When I revisited the same path with another friend a few months later in winter conditions I found a very different story. Memory of the struggle still fresh in my mind, my perception was transformed as I retook the traverse. In deep snow where boots gently sink and snuggle onto a firm base, the path becomes a white surefooted staircase. We carved snow seats at the point of the previous problem and sat with lunch, front row seats, watching the clouds casually wash the summits before being swept away by a belligerent breeze. That day we were enthroned on heaven’s footstool as the ermine clad Skiddaw summit bathed in pristine blue skies and I saw the mountain anew.
Lost in thought, this time I reached the summit by a different way. Approaching from Bakestall, the gentle gradient over casual rock slopes brought our group comfortably up to the various stone sculptures on the top.

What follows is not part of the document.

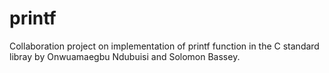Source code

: # printf
Collaboration project on implementation of printf function in the C standard libray by Onwuamaegbu Ndubuisi and Solomon Bassey.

Each had someone draped over and around them, selfies and cameras busy, summiteers gathering evidence and memories of their achievements. We joined the throng and did just the same. Smiles and arms waved in great abandon as the wind whipped hair into the party and hurried us into some shelter for refuelling chocolate.
From there, with the wind at our backs, sun on our faces and views before us, it was all downhill. A sociable tramp into a living breathing landscape of light glinting lakes amidst ancient hills that too will have generated their own stories.
On all three ascents I have returned with a different perception of something; either in me, my friends or the world in which the mountain sits. Irrespective of disability, fitness or attitude, I wonder if Skiddaw manages to undo and remake everyone who explores its character?
2 thoughts on “Skiddaw – a mountain for all seasons?”
Giving people route options through your experience
Well done Jane. Very amusing conversation and a nice touch at the end about the effect of the mountain. You have a deft touch which makes it an enjoyable read. Nice length too. I was trying to
Picture the routes on a map. Any thoughts.